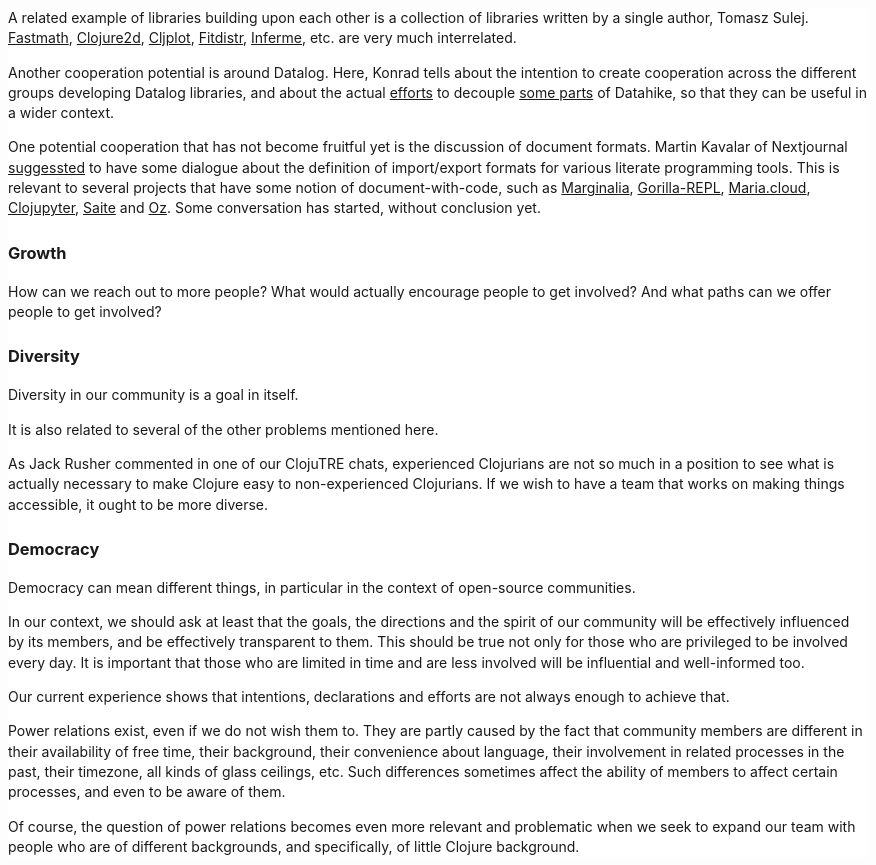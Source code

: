 A related example of libraries building upon each other is a collection of libraries written by a single author, Tomasz Sulej. [Fastmath](https://github.com/generateme/fastmath), [Clojure2d](https://github.com/Clojure2D/clojure2d), [Cljplot](https://github.com/generateme/cljplot), [Fitdistr](https://github.com/generateme/fitdistr), [Inferme](https://github.com/generateme/inferme), etc. are very much interrelated.

Another cooperation potential is around Datalog. Here, Konrad tells about the intention to create cooperation across the different groups developing Datalog libraries, and about the actual [efforts](https://lambdaforge.io/2019/09/20/datahike-release-0.2.0.html) to decouple [some parts](https://github.com/lambdaforge/datalog-parser) of Datahike, so that they can be useful in a wider context.

One potential cooperation that has not become fruitful yet is the discussion of document formats. Martin Kavalar of Nextjournal [suggessted](https://clojurians.zulipchat.com/#narrow/stream/187445-scicloj-tutorials/topic/Runnable.20tutorials) to have some dialogue about the definition of import/export formats for various literate programming tools. This is relevant to several projects that have some notion of document-with-code, such as [Marginalia](https://gdeer81.github.io/marginalia/), [Gorilla-REPL](http://gorilla-repl.org/), [Maria.cloud](https://www.maria.cloud), [Clojupyter](https://github.com/clojupyter/clojupyter), [Saite](https://github.com/jsa-aerial/saite) and [Oz](https://github.com/metasoarous/oz). Some conversation has started, without conclusion yet.

### Growth

How can we reach out to more people? What would actually encourage people to get involved? And what paths can we offer people to get involved?

### Diversity

Diversity in our community is a goal in itself.

It is also related to several of the other problems mentioned here.

As Jack Rusher commented in one of our ClojuTRE chats, experienced Clojurians are not so much in a position to see what is actually necessary to make Clojure easy to non-experienced Clojurians. If we wish to have a team that works on making things accessible, it ought to be more diverse.

### Democracy

Democracy can mean different things, in particular in the context of open-source communities.

In our context, we should ask at least that the goals, the directions and the spirit of our community will be effectively influenced by its members, and be effectively transparent to them. This should be true not only for those who are privileged to be involved every day. It is important that those who are limited in time and are less involved will be influential and well-informed too.

Our current experience shows that intentions, declarations and efforts are not always enough to achieve that.

Power relations exist, even if we do not wish them to. They are partly caused by the fact that community members are different in their availability of free time, their background, their convenience about language, their involvement in related processes in the past, their timezone, all kinds of glass ceilings, etc. Such differences sometimes affect the ability of members to affect certain processes, and even to be aware of them.

Of course, the question of power relations becomes even more relevant and problematic when we seek to expand our team with people who are of different backgrounds, and specifically, of little Clojure background.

**TRY IT:** In your copy, include no pictures; print every line above exactly.

**REPLY TO THE EXERCISE:**
Source code

: A related example of libraries building upon each other is a collection of libraries written by a single author, Tomasz Sulej. [Fastmath](https://github.com/generateme/fastmath), [Clojure2d](https://github.com/Clojure2D/clojure2d), [Cljplot](https://github.com/generateme/cljplot), [Fitdistr](https://github.com/generateme/fitdistr), [Inferme](https://github.com/generateme/inferme), etc. are very much interrelated.

Another cooperation potential is around Datalog. Here, Konrad tells about the intention to create cooperation across the different groups developing Datalog libraries, and about the actual [efforts](https://lambdaforge.io/2019/09/20/datahike-release-0.2.0.html) to decouple [some parts](https://github.com/lambdaforge/datalog-parser) of Datahike, so that they can be useful in a wider context.

One potential cooperation that has not become fruitful yet is the discussion of document formats. Martin Kavalar of Nextjournal [suggessted](https://clojurians.zulipchat.com/#narrow/stream/187445-scicloj-tutorials/topic/Runnable.20tutorials) to have some dialogue about the definition of import/export formats for various literate programming tools. This is relevant to several projects that have some notion of document-with-code, such as [Marginalia](https://gdeer81.github.io/marginalia/), [Gorilla-REPL](http://gorilla-repl.org/), [Maria.cloud](https://www.maria.cloud), [Clojupyter](https://github.com/clojupyter/clojupyter), [Saite](https://github.com/jsa-aerial/saite) and [Oz](https://github.com/metasoarous/oz). Some conversation has started, without conclusion yet.

### Growth

How can we reach out to more people? What would actually encourage people to get involved? And what paths can we offer people to get involved?

### Diversity

Diversity in our community is a goal in itself.

It is also related to several of the other problems mentioned here.

As Jack Rusher commented in one of our ClojuTRE chats, experienced Clojurians are not so much in a position to see what is actually necessary to make Clojure easy to non-experienced Clojurians. If we wish to have a team that works on making things accessible, it ought to be more diverse.

### Democracy

Democracy can mean different things, in particular in the context of open-source communities.

In our context, we should ask at least that the goals, the directions and the spirit of our community will be effectively influenced by its members, and be effectively transparent to them. This should be true not only for those who are privileged to be involved every day. It is important that those who are limited in time and are less involved will be influential and well-informed too.

Our current experience shows that intentions, declarations and efforts are not always enough to achieve that.

Power relations exist, even if we do not wish them to. They are partly caused by the fact that community members are different in their availability of free time, their background, their convenience about language, their involvement in related processes in the past, their timezone, all kinds of glass ceilings, etc. Such differences sometimes affect the ability of members to affect certain processes, and even to be aware of them.

Of course, the question of power relations becomes even more relevant and problematic when we seek to expand our team with people who are of different backgrounds, and specifically, of little Clojure background.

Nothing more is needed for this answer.